# My puppy is very sleepy- is this okay?



## PhoebeNYC (Mar 23, 2010)

hello!

I just purchased a new puppy on Saturday. She is an 11 week old chihuahua puppy. I took her to the vet last night and they said she looks great. She has a bit of a respiratory infection which they gave antibiotics for. 

I am crate training her, so last night she was better in her cage than the night before. A little bit of crying at first then she slept. Crying in the middle of the night so I let her out to pee on the pad (she did) and then no crying again. I let her out this morning while I was getting ready for work and she was SO tired and not really eating. (she ate well last night though). All she wanted to do was sleep! I put her in her crate before I left for work. She whined a little bit but then went right into a ball to sleep. 

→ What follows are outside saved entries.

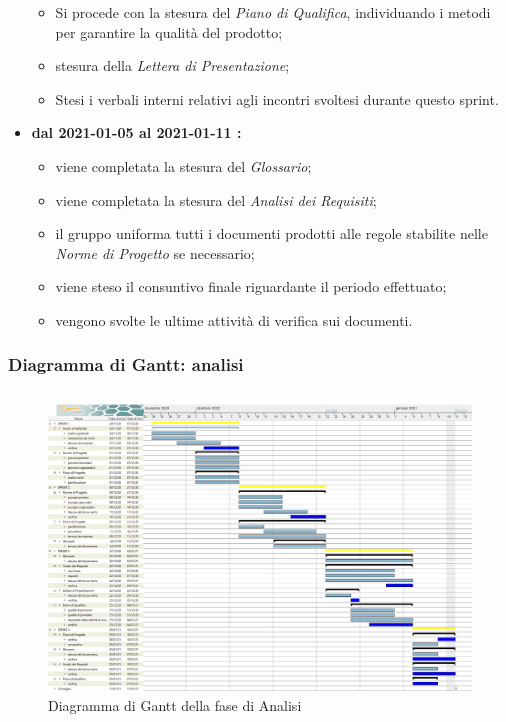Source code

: \begin{itemize}
\begin{itemize}
		\item Si procede con la stesura del \textit{Piano di Qualifica}, individuando i metodi per garantire la qualità del prodotto;
		\item stesura della \textit{Lettera di Presentazione};
		\item Stesi i verbali interni relativi agli incontri svoltesi durante questo sprint.
	\end{itemize}
	\item \textbf{dal 2021-01-05 al 2021-01-11 :}
	\begin{itemize}
		\item viene completata la stesura del \textit{Glossario};
		\item viene completata la stesura del \textit{Analisi dei Requisiti};
		\item il gruppo uniforma tutti i documenti prodotti alle regole stabilite nelle \textit{Norme di Progetto} se necessario;
		\item viene steso il consuntivo finale riguardante il periodo effettuato;
		\item vengono svolte le ultime attività di verifica sui documenti.
	\end{itemize}
\end{itemize}

\subsubsection{Diagramma di Gantt: analisi}
\begin{figure}[H]
    \centering
    \includegraphics[scale = 0.25]{components/img/Analisi.png}
    \caption{Diagramma di Gantt della fase di Analisi}
    \label{fig:Diagramma di Gantt, fase di Analisi}
\end{figure}

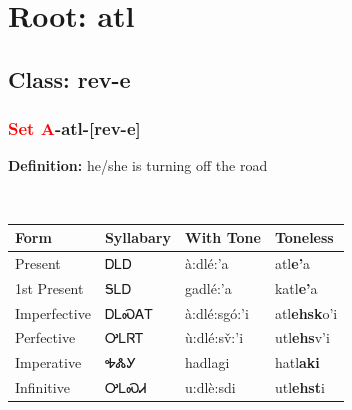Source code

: \needspace{4in}
\section*{Root: atl}
\nopagebreak
{}
\needspace{3in}
\subsection*{Class: rev-e}
\nopagebreak
\needspace{2in}
\subsubsection*{\textcolor{Red}{Set A}{-}\textbf{atl}{-}[rev-e]}
\nopagebreak
\textbf{Definition: } he/she is turning off the road
\\[0.5em]
\begin{tabularx}{\textwidth}{l X X X}%
\toprule%
\textbf{Form}&\textbf{Syllabary}&\textbf{With Tone}&\textbf{Toneless}\\%
\midrule%
Present&ᎠᏞᎠ&à:dlé:’a&atl\textbf{e'}a\\%
1st Present&ᎦᏞᎠ&gadlé:’a&katl\textbf{e'}a\\%
Imperfective&ᎠᏞᏍᎪᎢ&à:dlé:sgó:’i&atl\textbf{ehsk}o'i\\%
Perfective&ᎤᏞᏒᎢ&ù:dlé:sv̌:’i&utl\textbf{ehs}v'i\\%
Imperative&ᎭᏜᎩ&hadlagi&hatl\textbf{aki}\\%
Infinitive&ᎤᏞᏍᏗ&u:dlè:sdi&utl\textbf{ehst}i\\%
\bottomrule%
\end{tabularx}
\\[1em]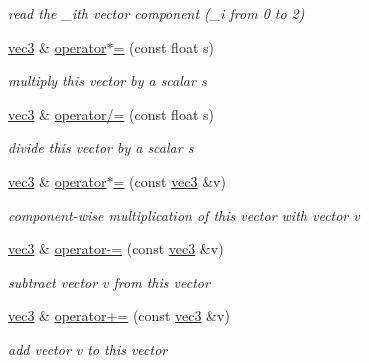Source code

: \begin{DoxyCompactItemize}
\begin{DoxyCompactList}\small\item\em read the \+\_\+i\textquotesingle{}th vector component (\+\_\+i from 0 to 2) \end{DoxyCompactList}\item 
\hyperlink{classvec3}{vec3} \& \hyperlink{classvec3_aa35e4d03e4840e1e921fa9bfe91a54c9}{operator$\ast$=} (const float s)
\begin{DoxyCompactList}\small\item\em multiply this vector by a scalar {\ttfamily s} \end{DoxyCompactList}\item 
\hyperlink{classvec3}{vec3} \& \hyperlink{classvec3_a1449e367f5372e591e0c42cb5f49081c}{operator/=} (const float s)
\begin{DoxyCompactList}\small\item\em divide this vector by a scalar {\ttfamily s} \end{DoxyCompactList}\item 
\hyperlink{classvec3}{vec3} \& \hyperlink{classvec3_af48643b0cc8c7065df1dd001c50b55a3}{operator$\ast$=} (const \hyperlink{classvec3}{vec3} \&v)
\begin{DoxyCompactList}\small\item\em component-\/wise multiplication of this vector with vector {\ttfamily v} \end{DoxyCompactList}\item 
\hyperlink{classvec3}{vec3} \& \hyperlink{classvec3_aae14957b5530407e22095bfadcb98611}{operator-\/=} (const \hyperlink{classvec3}{vec3} \&v)
\begin{DoxyCompactList}\small\item\em subtract vector {\ttfamily v} from this vector \end{DoxyCompactList}\item 
\hyperlink{classvec3}{vec3} \& \hyperlink{classvec3_a68fcdd8a705437648ee8d3a1e74f6165}{operator+=} (const \hyperlink{classvec3}{vec3} \&v)
\begin{DoxyCompactList}\small\item\em add vector {\ttfamily v} to this vector \end{DoxyCompactList}\end{DoxyCompactItemize}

Is it okay that she is SO sleepy? Usually she wants to run around and play for a bit but all she wanted to do was jump in my lap and cuddle and sleep!

I hope she is okay!

Let me know your thoughts.

Thanks so much! 

New puppy mommy.


----------



## Cracker (May 25, 2009)

It's hard to say, really.
SHe's recovering from an URI, she's new to you and your home, puppies sleep eighteen hours a day as youngsters..so this MAY just be normal. But....you must keep an eye out for signs of illness as well. Is she pooing normally? Eating? If you engage her will she play with you?
It's kind of worrying that she didn't do her 'usual' this morning, but then, you've only had her four days so "usual" may not be her usual, if that makes sense. 
Can you go back and check on her during the day?


----------



## PhoebeNYC (Mar 23, 2010)

She did have runny poops last night- not too bad but a bit loose. I thought maybe b/c I gave her wet food though. She seemed perfectly normal last night. 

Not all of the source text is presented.